Task brief —
Would you reproduce every record exactly, leaving out the pictures?

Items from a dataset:
++++++++++++++++++++
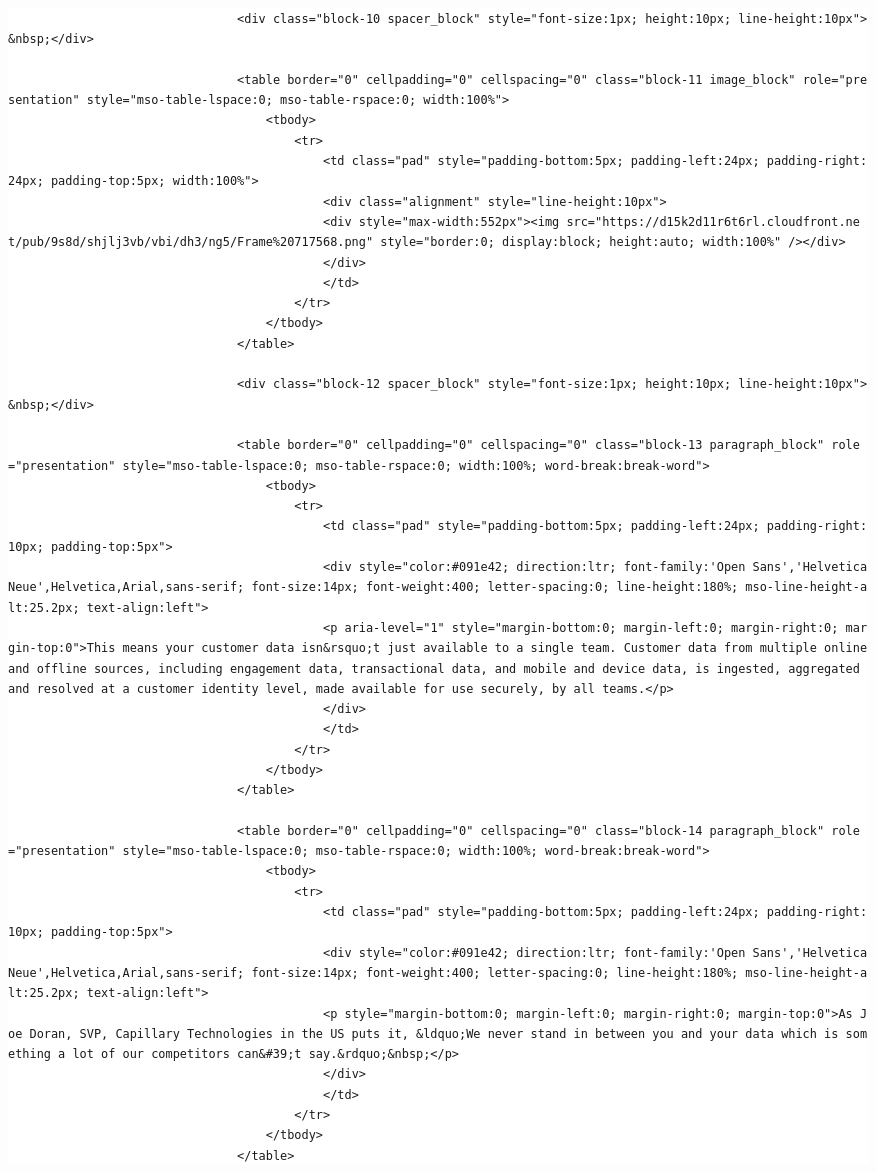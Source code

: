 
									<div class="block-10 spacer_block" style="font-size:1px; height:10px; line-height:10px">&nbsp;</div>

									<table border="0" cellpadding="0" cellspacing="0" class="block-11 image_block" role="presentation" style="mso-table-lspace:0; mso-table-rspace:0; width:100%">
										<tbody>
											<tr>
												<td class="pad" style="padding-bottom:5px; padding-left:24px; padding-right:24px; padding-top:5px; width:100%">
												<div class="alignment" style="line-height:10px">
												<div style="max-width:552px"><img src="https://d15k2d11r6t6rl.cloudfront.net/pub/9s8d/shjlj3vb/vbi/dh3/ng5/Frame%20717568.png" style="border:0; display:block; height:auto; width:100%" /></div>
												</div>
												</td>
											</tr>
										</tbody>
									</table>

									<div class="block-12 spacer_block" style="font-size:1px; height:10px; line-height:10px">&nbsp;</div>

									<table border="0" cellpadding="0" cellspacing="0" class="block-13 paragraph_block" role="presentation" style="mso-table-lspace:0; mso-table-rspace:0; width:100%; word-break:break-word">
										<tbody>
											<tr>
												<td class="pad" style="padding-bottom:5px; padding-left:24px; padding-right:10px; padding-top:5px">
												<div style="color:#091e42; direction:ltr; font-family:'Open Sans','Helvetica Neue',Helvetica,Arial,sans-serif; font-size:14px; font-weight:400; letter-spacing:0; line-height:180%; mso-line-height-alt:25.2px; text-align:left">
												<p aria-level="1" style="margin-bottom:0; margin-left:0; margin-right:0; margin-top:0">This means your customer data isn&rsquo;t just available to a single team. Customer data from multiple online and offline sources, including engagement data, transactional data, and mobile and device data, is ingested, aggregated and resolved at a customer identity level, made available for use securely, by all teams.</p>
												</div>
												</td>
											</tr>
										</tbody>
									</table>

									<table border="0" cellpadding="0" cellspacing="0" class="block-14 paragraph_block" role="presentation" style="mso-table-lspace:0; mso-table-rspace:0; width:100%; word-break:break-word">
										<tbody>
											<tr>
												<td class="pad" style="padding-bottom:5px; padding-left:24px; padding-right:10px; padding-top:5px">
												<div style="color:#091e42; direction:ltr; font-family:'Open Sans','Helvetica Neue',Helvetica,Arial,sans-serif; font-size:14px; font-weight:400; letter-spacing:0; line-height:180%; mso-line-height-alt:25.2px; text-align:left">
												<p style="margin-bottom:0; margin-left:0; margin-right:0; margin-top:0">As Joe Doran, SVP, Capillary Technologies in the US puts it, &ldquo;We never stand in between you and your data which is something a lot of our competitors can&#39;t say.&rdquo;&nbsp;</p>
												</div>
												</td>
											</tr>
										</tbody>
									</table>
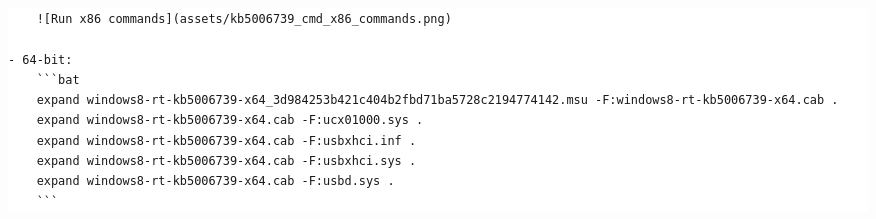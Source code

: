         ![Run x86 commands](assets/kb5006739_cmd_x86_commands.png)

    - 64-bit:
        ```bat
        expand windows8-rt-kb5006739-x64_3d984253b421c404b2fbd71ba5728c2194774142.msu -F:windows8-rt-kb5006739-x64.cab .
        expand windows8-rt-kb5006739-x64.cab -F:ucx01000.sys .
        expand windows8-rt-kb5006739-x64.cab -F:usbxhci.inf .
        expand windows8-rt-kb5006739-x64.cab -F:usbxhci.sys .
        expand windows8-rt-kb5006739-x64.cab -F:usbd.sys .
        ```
++++++++++++++++++++
Reply to the exercise —
Source code

: 
									<div class="block-10 spacer_block" style="font-size:1px; height:10px; line-height:10px">&nbsp;</div>

									<table border="0" cellpadding="0" cellspacing="0" class="block-11 image_block" role="presentation" style="mso-table-lspace:0; mso-table-rspace:0; width:100%">
										<tbody>
											<tr>
												<td class="pad" style="padding-bottom:5px; padding-left:24px; padding-right:24px; padding-top:5px; width:100%">
												<div class="alignment" style="line-height:10px">
												<div style="max-width:552px"><img src="https://d15k2d11r6t6rl.cloudfront.net/pub/9s8d/shjlj3vb/vbi/dh3/ng5/Frame%20717568.png" style="border:0; display:block; height:auto; width:100%" /></div>
												</div>
												</td>
											</tr>
										</tbody>
									</table>

									<div class="block-12 spacer_block" style="font-size:1px; height:10px; line-height:10px">&nbsp;</div>

									<table border="0" cellpadding="0" cellspacing="0" class="block-13 paragraph_block" role="presentation" style="mso-table-lspace:0; mso-table-rspace:0; width:100%; word-break:break-word">
										<tbody>
											<tr>
												<td class="pad" style="padding-bottom:5px; padding-left:24px; padding-right:10px; padding-top:5px">
												<div style="color:#091e42; direction:ltr; font-family:'Open Sans','Helvetica Neue',Helvetica,Arial,sans-serif; font-size:14px; font-weight:400; letter-spacing:0; line-height:180%; mso-line-height-alt:25.2px; text-align:left">
												<p aria-level="1" style="margin-bottom:0; margin-left:0; margin-right:0; margin-top:0">This means your customer data isn&rsquo;t just available to a single team. Customer data from multiple online and offline sources, including engagement data, transactional data, and mobile and device data, is ingested, aggregated and resolved at a customer identity level, made available for use securely, by all teams.</p>
												</div>
												</td>
											</tr>
										</tbody>
									</table>

									<table border="0" cellpadding="0" cellspacing="0" class="block-14 paragraph_block" role="presentation" style="mso-table-lspace:0; mso-table-rspace:0; width:100%; word-break:break-word">
										<tbody>
											<tr>
												<td class="pad" style="padding-bottom:5px; padding-left:24px; padding-right:10px; padding-top:5px">
												<div style="color:#091e42; direction:ltr; font-family:'Open Sans','Helvetica Neue',Helvetica,Arial,sans-serif; font-size:14px; font-weight:400; letter-spacing:0; line-height:180%; mso-line-height-alt:25.2px; text-align:left">
												<p style="margin-bottom:0; margin-left:0; margin-right:0; margin-top:0">As Joe Doran, SVP, Capillary Technologies in the US puts it, &ldquo;We never stand in between you and your data which is something a lot of our competitors can&#39;t say.&rdquo;&nbsp;</p>
												</div>
												</td>
											</tr>
										</tbody>
									</table>
Source code

:         ![Run x86 commands](assets/kb5006739_cmd_x86_commands.png)

    - 64-bit:
        ```bat
        expand windows8-rt-kb5006739-x64_3d984253b421c404b2fbd71ba5728c2194774142.msu -F:windows8-rt-kb5006739-x64.cab .
        expand windows8-rt-kb5006739-x64.cab -F:ucx01000.sys .
        expand windows8-rt-kb5006739-x64.cab -F:usbxhci.inf .
        expand windows8-rt-kb5006739-x64.cab -F:usbxhci.sys .
        expand windows8-rt-kb5006739-x64.cab -F:usbd.sys .
        ```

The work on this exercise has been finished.